Firstly, we would need to install the relevant packages in R and load them –

The second step would be to read the pdf (which is currently in my working directory)

I first validate if the pdf is there in my working directory

The ‘tm’ package just provides a readPDF function, but the pdf engine needs to be downloaded. Let us use a pdf engine called xpdf. The link for setting up the pdf engine (and updating the system path) is here.

Great, now we can get rolling.

Let us create a pdf reader called ‘Rpdf’ using the code below, this instructs the pdftotext.exe to maintain the original physical layout of the text.

>  Rpdf <- readPDF(control = list(text = "-layout"))

Now, we might need to convert the pdf to text and store it in a corpus. Basically we need to instruct the function on which resource we need to read. The second parameter is the reader that we created in the previous line.

>  ramayana <- Corpus(URISource(files), readerControl = list(reader = Rpdf))

Now, let us check what the variable ‘ramayana’ contains

If I look at the summary of the variable, it will prompt me with the following details.

The next step would be to do some transformation on the text, let us use the tm_map() function is to replace special characters from the text. We could use this to replace single quotes (‘), full stops (.) and replace them with spaces.

Also, don’t you think we need to remove all the stop words? Words like ‘will’, ‘shall’, ‘the’, ‘we’ etc. do not make much sense in a word cloud. These are called stopwords, the tm_map provides for a function to do such an operation.

> ramayana <- tm_map(ramayana, removeWords, stopwords("english"))

Let us also convert all the text to lower

> ramayana <- tm_map(ramayana, content_transformer(tolower))

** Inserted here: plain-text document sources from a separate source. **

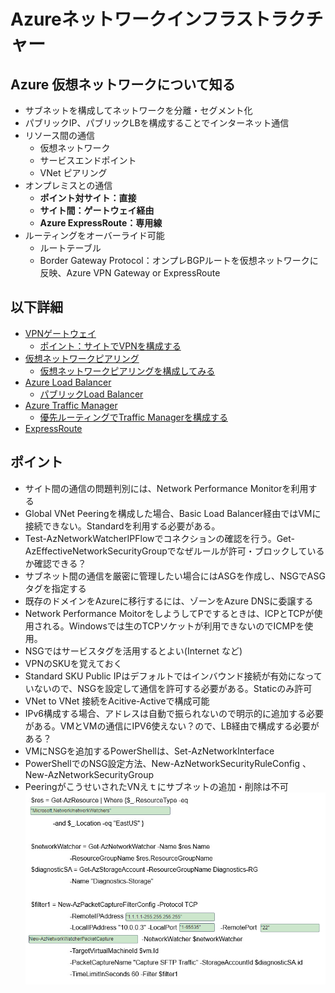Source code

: # Azureネットワークインフラストラクチャー

## Azure 仮想ネットワークについて知る

- サブネットを構成してネットワークを分離・セグメント化
- パブリックIP、パブリックLBを構成することでインターネット通信
- リソース間の通信
  - 仮想ネットワーク
  - サービスエンドポイント
  - VNet ピアリング
- オンプレミスとの通信
  - **ポイント対サイト：直接**
  - **サイト間：ゲートウェイ経由**
  - **Azure ExpressRoute：専用線**
- ルーティングをオーバーライド可能
  - ルートテーブル
  - Border Gateway Protocol：オンプレBGPルートを仮想ネットワークに反映、Azure VPN Gateway or ExpressRoute 

## 以下詳細
- [VPNゲートウェイ](./VPN.md)
  - [ポイント：サイトでVPNを構成する](./tryP2SVPNGateway.md)
- [仮想ネットワークピアリング](./VNetPeering.md)
  - [仮想ネットワークピアリングを構成してみる](./tryVNetPeering.md)
- [Azure Load Balancer](./LoadBalancer.md)
  - [パブリックLoad Balancer](./tryPublicLoadBalancer.md)
- [Azure Traffic Manager](./TrafficManager.md)
  - [優先ルーティングでTraffic Managerを構成する](./tryTrafficManagerPriorityRouting.md)
- [ExpressRoute](./ExpressRoute.md)

## ポイント

- サイト間の通信の問題判別には、Network Performance Monitorを利用する
- Global VNet Peeringを構成した場合、Basic Load Balancer経由ではVMに接続できない。Standardを利用する必要がある。
- Test-AzNetworkWatcherIPFlowでコネクションの確認を行う。Get-AzEffectiveNetworkSecurityGroupでなぜルールが許可・ブロックしているか確認できる？
- サブネット間の通信を厳密に管理したい場合にはASGを作成し、NSGでASGタグを指定する
- 既存のドメインをAzureに移行するには、ゾーンをAzure DNSに委譲する
- Network Performance MoitorをしようしてPでするときは、ICPとTCPが使用される。Windowsでは生のTCPソケットが利用できないのでICMPを使用。
- NSGではサービスタグを活用するとよい(Internet など)
- VPNのSKUを覚えておく
- Standard SKU Public IPはデフォルトではインバウンド接続が有効になっていないので、NSGを設定して通信を許可する必要がある。Staticのみ許可
- VNet to VNet 接続をAcitive-Activeで構成可能
- IPv6構成する場合、アドレスは自動で振られないので明示的に追加する必要がある。VMとVMの通信にIPV6使えない？ので、LB経由で構成する必要がある？
- VMにNSGを追加するPowerShellは、Set-AzNetworkInterface
- PowerShellでのNSG設定方法、New-AzNetworkSecurityRuleConfig 、New-AzNetworkSecurityGroup
- PeeringがこうせいされたVNえｔにサブネットの追加・削除は不可
![picture 5](images/fcb70635d9265482f9af006764fd8b5e13eccf4b1079a948106af3af2c8583c1.png)  
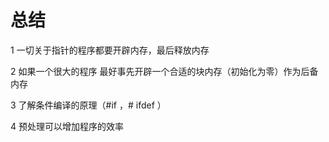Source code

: # 总结

1 一切关于指针的程序都要开辟内存，最后释放内存

2 如果一个很大的程序
最好事先开辟一个合适的块内存（初始化为零）作为后备内存

3 了解条件编译的原理（#if ，# ifdef ）

4 预处理可以增加程序的效率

I could also specify some stop-words that I would want to remove using the code:

> ramayana <- tm_map(ramayana, removeWords, c("the", "will", "like", "can", "and", "shall"))

Let us also remove white spaces and remove the punctuation.

> ramayana <- tm_map(ramayana, removePunctuation)
> ramayana <- tm_map(ramayana, stripWhitespace)

Any other pre-processing that you can think of? How about removing suffixes, removing tense in words? Is ‘kill’ different from ‘killed’? Do they not originate from the same stem ‘kill’? Or ‘big’, ‘bigger’, ‘biggest’? Can’t we just have ‘big’ with a weight of 3 instead of these three separate words? We use the stemDocument parameter for this.

> ramayana <- tm_map(ramayana, stemDocument)

The next step would be to create a term-document matrix. It is a table containing the frequency of words. We use ‘termdocumentmatrix’ provided by the text mining package to do this.

> dtm <- TermDocumentMatrix(ramayana)
> m <- as.matrix(dtm)
> v <- sort(rowSums(m),decreasing=TRUE)
> d <- data.frame(word = names(v),freq=v)

Now, let us look at a sample of the words and their frequency we got. We pick the first 20.

Not surprising, is it? ‘Rama’ is indeed the centre of the story.

Now, let us generate the word cloud

> wordcloud(words = d$word, freq = d$freq, min.freq = 3, max.words=100, random.order=FALSE, rot.per=0.60,  colors=brewer.pal(8, "Dark2"))

Voila! The word cloud of all the words of Ramayana.

A view of plot downloaded from R.

If you like this, you could comment below. If you would like to connect with me, then be sure to find me on Twitter, Facebook, LinkedIn. The links are on the side navigation. Or you could drop an email to shivdeep.envy@gmail.com

Data Manipulation in R with dplyr

The R language is widely used among data scientists, statisticians, researchers and students.

It is simply the leading tool for statistics, data analysis and machine learning. It is platform-independent, open-source, and has a large, vibrant community of users.

The Comprehensive R Archive Network is the one-stop-shop for all R packages.

This really brings us to the package to be discussed on this blog – dplyr. The CRAN documentation for dplyr can be found here.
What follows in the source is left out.